Each line of the data below that contains "partial" must be copied.
== Working data
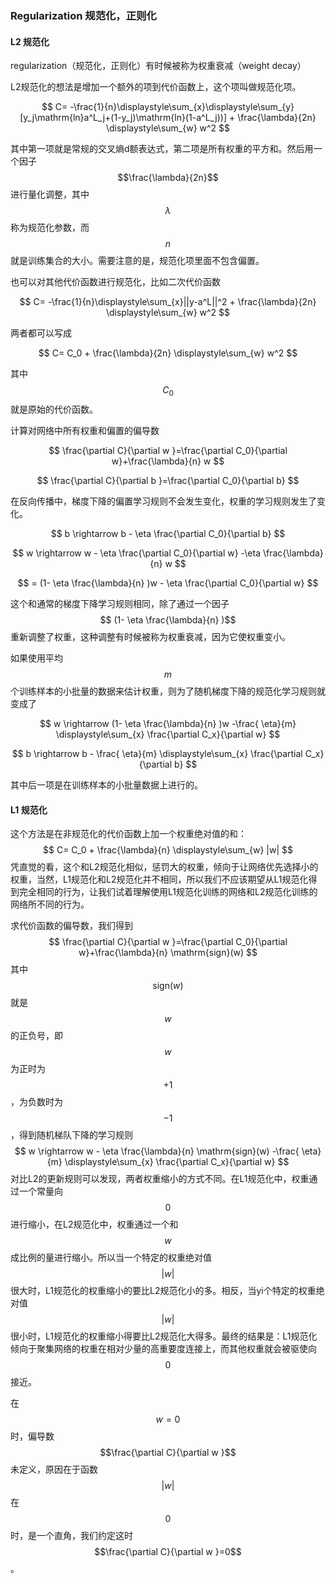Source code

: ### Regularization 规范化，正则化

#### L2 规范化

regularization（规范化，正则化）有时候被称为权重衰减（weight decay）

L2规范化的想法是增加一个额外的项到代价函数上，这个项叫做规范化项。


$$
C= -\frac{1}{n}\displaystyle\sum_{x}\displaystyle\sum_{y}[y_j\mathrm{ln}a^L_j+(1-y_j)\mathrm{ln}(1-a^L_j))] + \frac{\lambda}{2n} \displaystyle\sum_{w} w^2
$$


其中第一项就是常规的交叉熵d额表达式，第二项是所有权重的平方和。然后用一个因子$$\frac{\lambda}{2n}$$进行量化调整，其中$$\lambda$$称为规范化参数，而$$n$$就是训练集合的大小。需要注意的是，规范化项里面不包含偏置。

也可以对其他代价函数进行规范化，比如二次代价函数


$$
C= -\frac{1}{n}\displaystyle\sum_{x}||y-a^L||^2 + \frac{\lambda}{2n} \displaystyle\sum_{w} w^2
$$


两者都可以写成


$$
C= C_0 + \frac{\lambda}{2n} \displaystyle\sum_{w} w^2
$$


其中$$C_0$$就是原始的代价函数。

计算对网络中所有权重和偏置的偏导数


$$
\frac{\partial C}{\partial w }=\frac{\partial C_0}{\partial w}+\frac{\lambda}{n} w
$$



$$
\frac{\partial C}{\partial b }=\frac{\partial C_0}{\partial b}
$$


在反向传播中，梯度下降的偏置学习规则不会发生变化，权重的学习规则发生了变化。


$$
b \rightarrow b - \eta \frac{\partial C_0}{\partial b}
$$



$$
w \rightarrow w - \eta \frac{\partial C_0}{\partial w} -\eta \frac{\lambda}{n} w
$$



$$
= (1- \eta \frac{\lambda}{n} )w - \eta \frac{\partial C_0}{\partial w}
$$


这个和通常的梯度下降学习规则相同，除了通过一个因子$$ (1- \eta \frac{\lambda}{n} )$$重新调整了权重，这种调整有时候被称为权重衰减，因为它使权重变小。

如果使用平均$$m$$个训练样本的小批量的数据来估计权重，则为了随机梯度下降的规范化学习规则就变成了


$$
w \rightarrow (1- \eta \frac{\lambda}{n} )w -\frac{ \eta}{m} \displaystyle\sum_{x} \frac{\partial C_x}{\partial w}
$$



$$
b \rightarrow b - \frac{ \eta}{m} \displaystyle\sum_{x} \frac{\partial C_x}{\partial b}
$$


其中后一项是在训练样本的小批量数据上进行的。

#### L1 规范化

这个方法是在非规范化的代价函数上加一个权重绝对值的和：
$$
C= C_0 + \frac{\lambda}{n} \displaystyle\sum_{w} |w|
$$
凭直觉的看，这个和L2规范化相似，惩罚大的权重，倾向于让网络优先选择小的权重，当然，L1规范化和L2规范化并不相同，所以我们不应该期望从L1规范化得到完全相同的行为，让我们试着理解使用L1规范化训练的网络和L2规范化训练的网络所不同的行为。

求代价函数的偏导数，我们得到
$$
\frac{\partial C}{\partial w }=\frac{\partial C_0}{\partial w}+\frac{\lambda}{n} \mathrm{sign}(w)
$$
其中$$\mathrm{sign}(w)$$就是$$w$$的正负号，即$$w$$为正时为$$+1$$，为负数时为$$-1$$，得到随机梯队下降的学习规则
$$
w \rightarrow  w - \eta \frac{\lambda}{n} \mathrm{sign}(w)  -\frac{ \eta}{m} \displaystyle\sum_{x} \frac{\partial C_x}{\partial w}
$$
对比L2的更新规则可以发现，两者权重缩小的方式不同。在L1规范化中，权重通过一个常量向$$0$$进行缩小，在L2规范化中，权重通过一个和$$w$$成比例的量进行缩小。所以当一个特定的权重绝对值$$|w|$$很大时，L1规范化的权重缩小的要比L2规范化小的多。相反，当yi个特定的权重绝对值$$|w|$$很小时，L1规范化的权重缩小得要比L2规范化大得多。最终的结果是：L1规范化倾向于聚集网络的权重在相对少量的高重要度连接上，而其他权重就会被驱使向$$0$$接近。

在$$w=0$$时，偏导数$$\frac{\partial C}{\partial w }$$未定义，原因在于函数$$|w|$$在$$0$$时，是一个直角，我们约定这时$$\frac{\partial C}{\partial w }=0$$。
====
## [Result below]
\frac{\partial C}{\partial w }=\frac{\partial C_0}{\partial w}+\frac{\lambda}{n} w
\frac{\partial C}{\partial b }=\frac{\partial C_0}{\partial b}
b \rightarrow b - \eta \frac{\partial C_0}{\partial b}
w \rightarrow w - \eta \frac{\partial C_0}{\partial w} -\eta \frac{\lambda}{n} w
= (1- \eta \frac{\lambda}{n} )w - \eta \frac{\partial C_0}{\partial w}
w \rightarrow (1- \eta \frac{\lambda}{n} )w -\frac{ \eta}{m} \displaystyle\sum_{x} \frac{\partial C_x}{\partial w}
b \rightarrow b - \frac{ \eta}{m} \displaystyle\sum_{x} \frac{\partial C_x}{\partial b}
\frac{\partial C}{\partial w }=\frac{\partial C_0}{\partial w}+\frac{\lambda}{n} \mathrm{sign}(w)
w \rightarrow  w - \eta \frac{\lambda}{n} \mathrm{sign}(w)  -\frac{ \eta}{m} \displaystyle\sum_{x} \frac{\partial C_x}{\partial w}
在$$w=0$$时，偏导数$$\frac{\partial C}{\partial w }$$未定义，原因在于函数$$|w|$$在$$0$$时，是一个直角，我们约定这时$$\frac{\partial C}{\partial w }=0$$。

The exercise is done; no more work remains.